Your assignment ->
A precise copy of the data is required, with every picture left out.

[Stored items from a collection]
%%
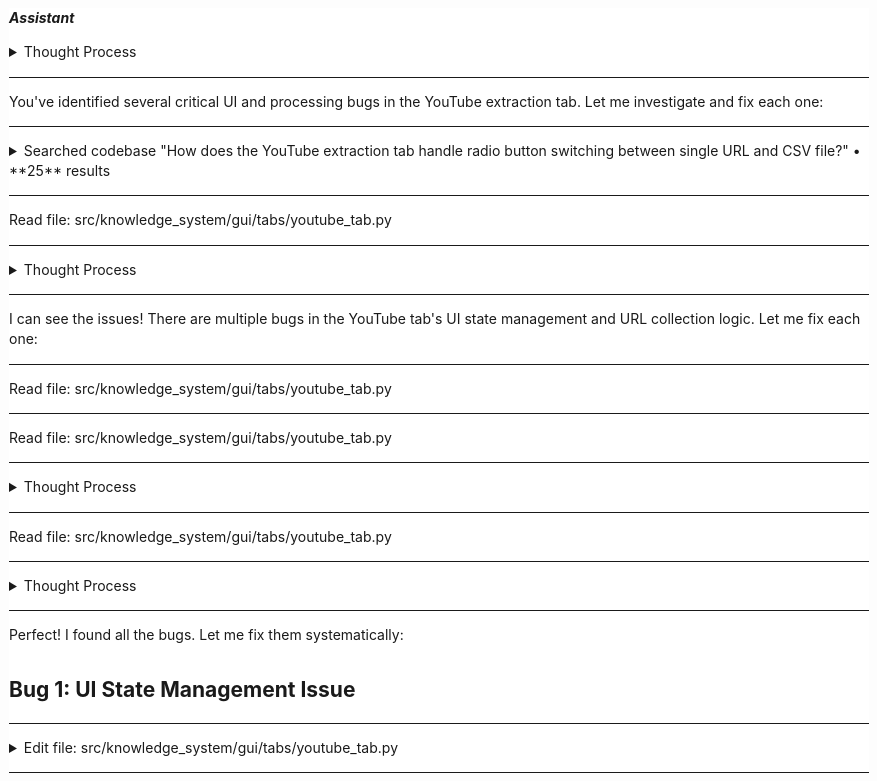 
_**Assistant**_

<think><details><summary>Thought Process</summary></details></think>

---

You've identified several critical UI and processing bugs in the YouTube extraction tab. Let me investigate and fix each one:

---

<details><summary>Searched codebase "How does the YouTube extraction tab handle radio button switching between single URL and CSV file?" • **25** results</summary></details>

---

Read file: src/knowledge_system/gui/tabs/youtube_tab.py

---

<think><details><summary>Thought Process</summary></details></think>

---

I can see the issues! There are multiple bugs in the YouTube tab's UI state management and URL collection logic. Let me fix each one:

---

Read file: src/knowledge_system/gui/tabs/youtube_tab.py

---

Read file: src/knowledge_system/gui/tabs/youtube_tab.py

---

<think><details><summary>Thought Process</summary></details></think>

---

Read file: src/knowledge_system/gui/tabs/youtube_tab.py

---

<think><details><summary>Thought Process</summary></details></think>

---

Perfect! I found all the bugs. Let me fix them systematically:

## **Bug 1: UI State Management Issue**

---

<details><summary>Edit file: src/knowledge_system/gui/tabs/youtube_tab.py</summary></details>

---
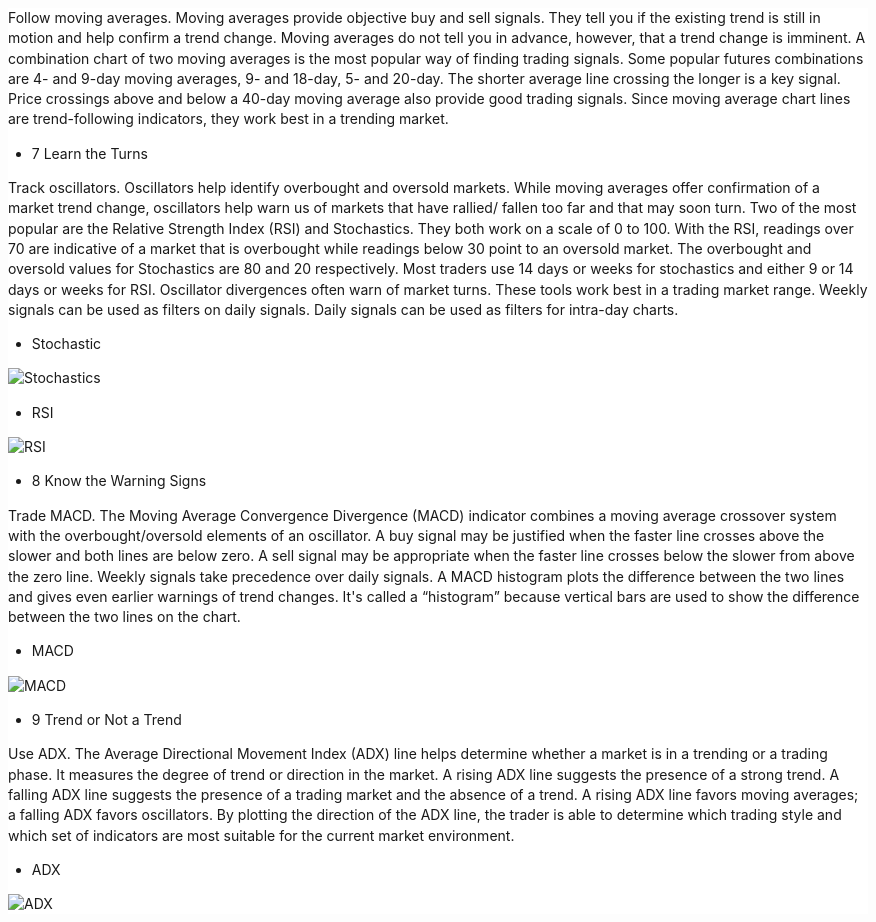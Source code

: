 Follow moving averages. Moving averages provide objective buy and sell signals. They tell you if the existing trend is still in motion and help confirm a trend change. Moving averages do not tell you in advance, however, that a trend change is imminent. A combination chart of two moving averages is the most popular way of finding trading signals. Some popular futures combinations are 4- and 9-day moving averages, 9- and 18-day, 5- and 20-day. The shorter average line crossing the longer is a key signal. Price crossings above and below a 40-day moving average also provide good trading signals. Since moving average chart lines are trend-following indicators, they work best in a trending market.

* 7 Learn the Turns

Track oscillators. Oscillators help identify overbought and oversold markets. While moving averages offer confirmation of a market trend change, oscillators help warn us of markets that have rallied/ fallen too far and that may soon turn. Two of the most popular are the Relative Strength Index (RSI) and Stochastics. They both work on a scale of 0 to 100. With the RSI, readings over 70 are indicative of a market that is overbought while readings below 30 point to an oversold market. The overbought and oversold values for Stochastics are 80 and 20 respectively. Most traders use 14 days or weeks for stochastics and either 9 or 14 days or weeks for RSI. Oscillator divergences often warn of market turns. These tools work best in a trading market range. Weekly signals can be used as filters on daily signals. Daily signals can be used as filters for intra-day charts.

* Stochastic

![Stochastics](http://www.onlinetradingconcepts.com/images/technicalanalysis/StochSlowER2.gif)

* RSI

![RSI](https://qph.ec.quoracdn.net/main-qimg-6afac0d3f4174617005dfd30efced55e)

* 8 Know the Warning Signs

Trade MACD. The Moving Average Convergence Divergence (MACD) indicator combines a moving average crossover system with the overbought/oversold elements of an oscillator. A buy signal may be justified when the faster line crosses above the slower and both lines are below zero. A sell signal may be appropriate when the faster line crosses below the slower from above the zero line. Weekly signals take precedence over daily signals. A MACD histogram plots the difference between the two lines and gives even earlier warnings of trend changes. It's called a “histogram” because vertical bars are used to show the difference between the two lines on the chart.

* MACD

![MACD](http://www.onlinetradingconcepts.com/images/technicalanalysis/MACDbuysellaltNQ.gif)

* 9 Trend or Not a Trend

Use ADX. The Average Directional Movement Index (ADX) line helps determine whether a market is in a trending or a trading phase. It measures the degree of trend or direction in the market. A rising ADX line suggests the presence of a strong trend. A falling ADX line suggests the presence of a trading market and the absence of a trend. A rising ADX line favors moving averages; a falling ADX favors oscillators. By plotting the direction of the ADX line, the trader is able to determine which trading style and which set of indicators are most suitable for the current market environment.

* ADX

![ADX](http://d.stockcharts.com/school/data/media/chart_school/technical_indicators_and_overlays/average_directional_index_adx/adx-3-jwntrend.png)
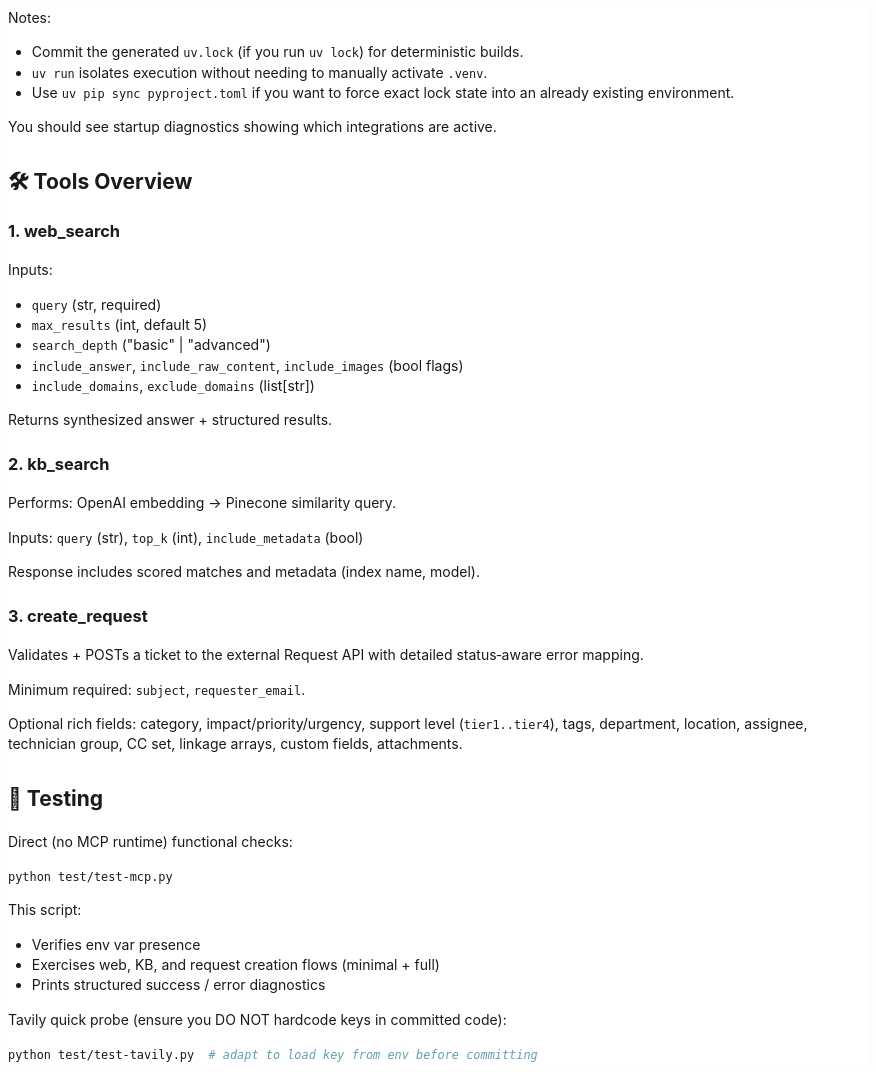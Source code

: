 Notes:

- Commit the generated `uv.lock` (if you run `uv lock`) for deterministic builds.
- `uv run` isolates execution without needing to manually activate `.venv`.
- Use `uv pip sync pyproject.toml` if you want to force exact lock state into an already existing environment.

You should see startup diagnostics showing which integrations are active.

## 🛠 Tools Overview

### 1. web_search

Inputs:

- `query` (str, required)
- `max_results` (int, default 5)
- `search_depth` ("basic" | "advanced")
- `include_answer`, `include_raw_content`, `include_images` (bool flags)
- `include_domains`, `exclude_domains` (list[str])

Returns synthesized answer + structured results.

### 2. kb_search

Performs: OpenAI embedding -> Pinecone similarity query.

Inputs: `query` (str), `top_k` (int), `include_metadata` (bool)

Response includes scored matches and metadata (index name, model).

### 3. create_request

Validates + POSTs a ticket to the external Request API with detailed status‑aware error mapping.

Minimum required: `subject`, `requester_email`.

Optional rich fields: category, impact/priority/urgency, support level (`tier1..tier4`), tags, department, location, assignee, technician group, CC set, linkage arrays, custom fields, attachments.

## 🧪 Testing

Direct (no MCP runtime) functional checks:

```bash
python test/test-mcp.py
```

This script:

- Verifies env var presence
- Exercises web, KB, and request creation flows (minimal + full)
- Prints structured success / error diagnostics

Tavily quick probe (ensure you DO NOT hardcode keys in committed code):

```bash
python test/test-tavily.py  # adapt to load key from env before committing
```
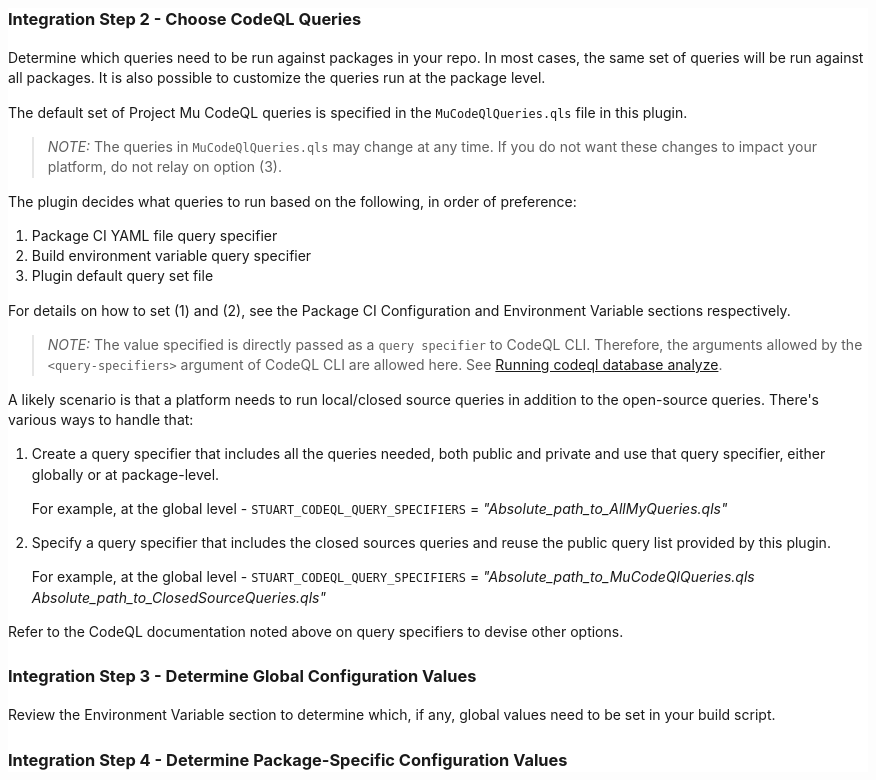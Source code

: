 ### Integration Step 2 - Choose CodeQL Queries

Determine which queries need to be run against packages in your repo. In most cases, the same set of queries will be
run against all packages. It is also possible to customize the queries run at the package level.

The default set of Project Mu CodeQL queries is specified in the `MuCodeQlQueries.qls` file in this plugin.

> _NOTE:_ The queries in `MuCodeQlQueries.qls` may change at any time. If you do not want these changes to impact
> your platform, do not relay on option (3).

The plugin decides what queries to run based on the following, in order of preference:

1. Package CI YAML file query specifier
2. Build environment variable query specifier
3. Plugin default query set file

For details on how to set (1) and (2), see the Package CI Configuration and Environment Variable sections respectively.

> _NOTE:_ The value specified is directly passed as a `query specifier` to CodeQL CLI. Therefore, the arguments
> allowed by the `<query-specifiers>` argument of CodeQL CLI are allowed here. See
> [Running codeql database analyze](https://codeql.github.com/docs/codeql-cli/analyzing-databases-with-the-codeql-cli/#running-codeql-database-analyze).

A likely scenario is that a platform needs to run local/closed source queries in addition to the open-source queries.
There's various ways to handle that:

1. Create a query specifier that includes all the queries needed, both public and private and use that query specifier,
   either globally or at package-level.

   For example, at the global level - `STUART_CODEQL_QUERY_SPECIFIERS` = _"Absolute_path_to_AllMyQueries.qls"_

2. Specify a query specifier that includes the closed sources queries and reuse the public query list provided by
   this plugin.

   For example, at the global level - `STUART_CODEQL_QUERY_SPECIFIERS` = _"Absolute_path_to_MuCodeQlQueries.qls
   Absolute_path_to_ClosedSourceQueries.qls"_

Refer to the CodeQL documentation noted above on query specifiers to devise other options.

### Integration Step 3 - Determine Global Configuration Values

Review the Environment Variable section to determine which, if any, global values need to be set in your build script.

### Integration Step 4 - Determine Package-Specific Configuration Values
%%
Task solution ->
_**Assistant**_

<think><details><summary>Thought Process</summary></details></think>

---

You've identified several critical UI and processing bugs in the YouTube extraction tab. Let me investigate and fix each one:

---

<details><summary>Searched codebase "How does the YouTube extraction tab handle radio button switching between single URL and CSV file?" • **25** results</summary></details>

---

Read file: src/knowledge_system/gui/tabs/youtube_tab.py

---

<think><details><summary>Thought Process</summary></details></think>

---

I can see the issues! There are multiple bugs in the YouTube tab's UI state management and URL collection logic. Let me fix each one:

---

Read file: src/knowledge_system/gui/tabs/youtube_tab.py

---

Read file: src/knowledge_system/gui/tabs/youtube_tab.py

---

<think><details><summary>Thought Process</summary></details></think>

---

Read file: src/knowledge_system/gui/tabs/youtube_tab.py

---

<think><details><summary>Thought Process</summary></details></think>

---

Perfect! I found all the bugs. Let me fix them systematically:

## **Bug 1: UI State Management Issue**

---

<details><summary>Edit file: src/knowledge_system/gui/tabs/youtube_tab.py</summary></details>

---
Source code

: Follow moving averages. Moving averages provide objective buy and sell signals. They tell you if the existing trend is still in motion and help confirm a trend change. Moving averages do not tell you in advance, however, that a trend change is imminent. A combination chart of two moving averages is the most popular way of finding trading signals. Some popular futures combinations are 4- and 9-day moving averages, 9- and 18-day, 5- and 20-day. The shorter average line crossing the longer is a key signal. Price crossings above and below a 40-day moving average also provide good trading signals. Since moving average chart lines are trend-following indicators, they work best in a trending market.

* 7 Learn the Turns

Track oscillators. Oscillators help identify overbought and oversold markets. While moving averages offer confirmation of a market trend change, oscillators help warn us of markets that have rallied/ fallen too far and that may soon turn. Two of the most popular are the Relative Strength Index (RSI) and Stochastics. They both work on a scale of 0 to 100. With the RSI, readings over 70 are indicative of a market that is overbought while readings below 30 point to an oversold market. The overbought and oversold values for Stochastics are 80 and 20 respectively. Most traders use 14 days or weeks for stochastics and either 9 or 14 days or weeks for RSI. Oscillator divergences often warn of market turns. These tools work best in a trading market range. Weekly signals can be used as filters on daily signals. Daily signals can be used as filters for intra-day charts.

* Stochastic

![Stochastics](http://www.onlinetradingconcepts.com/images/technicalanalysis/StochSlowER2.gif)

* RSI

![RSI](https://qph.ec.quoracdn.net/main-qimg-6afac0d3f4174617005dfd30efced55e)

* 8 Know the Warning Signs

Trade MACD. The Moving Average Convergence Divergence (MACD) indicator combines a moving average crossover system with the overbought/oversold elements of an oscillator. A buy signal may be justified when the faster line crosses above the slower and both lines are below zero. A sell signal may be appropriate when the faster line crosses below the slower from above the zero line. Weekly signals take precedence over daily signals. A MACD histogram plots the difference between the two lines and gives even earlier warnings of trend changes. It's called a “histogram” because vertical bars are used to show the difference between the two lines on the chart.

* MACD

![MACD](http://www.onlinetradingconcepts.com/images/technicalanalysis/MACDbuysellaltNQ.gif)

* 9 Trend or Not a Trend

Use ADX. The Average Directional Movement Index (ADX) line helps determine whether a market is in a trending or a trading phase. It measures the degree of trend or direction in the market. A rising ADX line suggests the presence of a strong trend. A falling ADX line suggests the presence of a trading market and the absence of a trend. A rising ADX line favors moving averages; a falling ADX favors oscillators. By plotting the direction of the ADX line, the trader is able to determine which trading style and which set of indicators are most suitable for the current market environment.

* ADX

![ADX](http://d.stockcharts.com/school/data/media/chart_school/technical_indicators_and_overlays/average_directional_index_adx/adx-3-jwntrend.png)
Source code

: Notes:

- Commit the generated `uv.lock` (if you run `uv lock`) for deterministic builds.
- `uv run` isolates execution without needing to manually activate `.venv`.
- Use `uv pip sync pyproject.toml` if you want to force exact lock state into an already existing environment.

You should see startup diagnostics showing which integrations are active.

## 🛠 Tools Overview

### 1. web_search

Inputs:

- `query` (str, required)
- `max_results` (int, default 5)
- `search_depth` ("basic" | "advanced")
- `include_answer`, `include_raw_content`, `include_images` (bool flags)
- `include_domains`, `exclude_domains` (list[str])

Returns synthesized answer + structured results.

### 2. kb_search

Performs: OpenAI embedding -> Pinecone similarity query.

Inputs: `query` (str), `top_k` (int), `include_metadata` (bool)

Response includes scored matches and metadata (index name, model).

### 3. create_request

Validates + POSTs a ticket to the external Request API with detailed status‑aware error mapping.

Minimum required: `subject`, `requester_email`.

Optional rich fields: category, impact/priority/urgency, support level (`tier1..tier4`), tags, department, location, assignee, technician group, CC set, linkage arrays, custom fields, attachments.

## 🧪 Testing

Direct (no MCP runtime) functional checks:

```bash
python test/test-mcp.py
```

This script:

- Verifies env var presence
- Exercises web, KB, and request creation flows (minimal + full)
- Prints structured success / error diagnostics

Tavily quick probe (ensure you DO NOT hardcode keys in committed code):

```bash
python test/test-tavily.py  # adapt to load key from env before committing
```
Source code

: ### Integration Step 2 - Choose CodeQL Queries

Determine which queries need to be run against packages in your repo. In most cases, the same set of queries will be
run against all packages. It is also possible to customize the queries run at the package level.

The default set of Project Mu CodeQL queries is specified in the `MuCodeQlQueries.qls` file in this plugin.

> _NOTE:_ The queries in `MuCodeQlQueries.qls` may change at any time. If you do not want these changes to impact
> your platform, do not relay on option (3).

The plugin decides what queries to run based on the following, in order of preference:

1. Package CI YAML file query specifier
2. Build environment variable query specifier
3. Plugin default query set file

For details on how to set (1) and (2), see the Package CI Configuration and Environment Variable sections respectively.

> _NOTE:_ The value specified is directly passed as a `query specifier` to CodeQL CLI. Therefore, the arguments
> allowed by the `<query-specifiers>` argument of CodeQL CLI are allowed here. See
> [Running codeql database analyze](https://codeql.github.com/docs/codeql-cli/analyzing-databases-with-the-codeql-cli/#running-codeql-database-analyze).

A likely scenario is that a platform needs to run local/closed source queries in addition to the open-source queries.
There's various ways to handle that:

1. Create a query specifier that includes all the queries needed, both public and private and use that query specifier,
   either globally or at package-level.

   For example, at the global level - `STUART_CODEQL_QUERY_SPECIFIERS` = _"Absolute_path_to_AllMyQueries.qls"_

2. Specify a query specifier that includes the closed sources queries and reuse the public query list provided by
   this plugin.

   For example, at the global level - `STUART_CODEQL_QUERY_SPECIFIERS` = _"Absolute_path_to_MuCodeQlQueries.qls
   Absolute_path_to_ClosedSourceQueries.qls"_

Refer to the CodeQL documentation noted above on query specifiers to devise other options.

### Integration Step 3 - Determine Global Configuration Values

Review the Environment Variable section to determine which, if any, global values need to be set in your build script.

### Integration Step 4 - Determine Package-Specific Configuration Values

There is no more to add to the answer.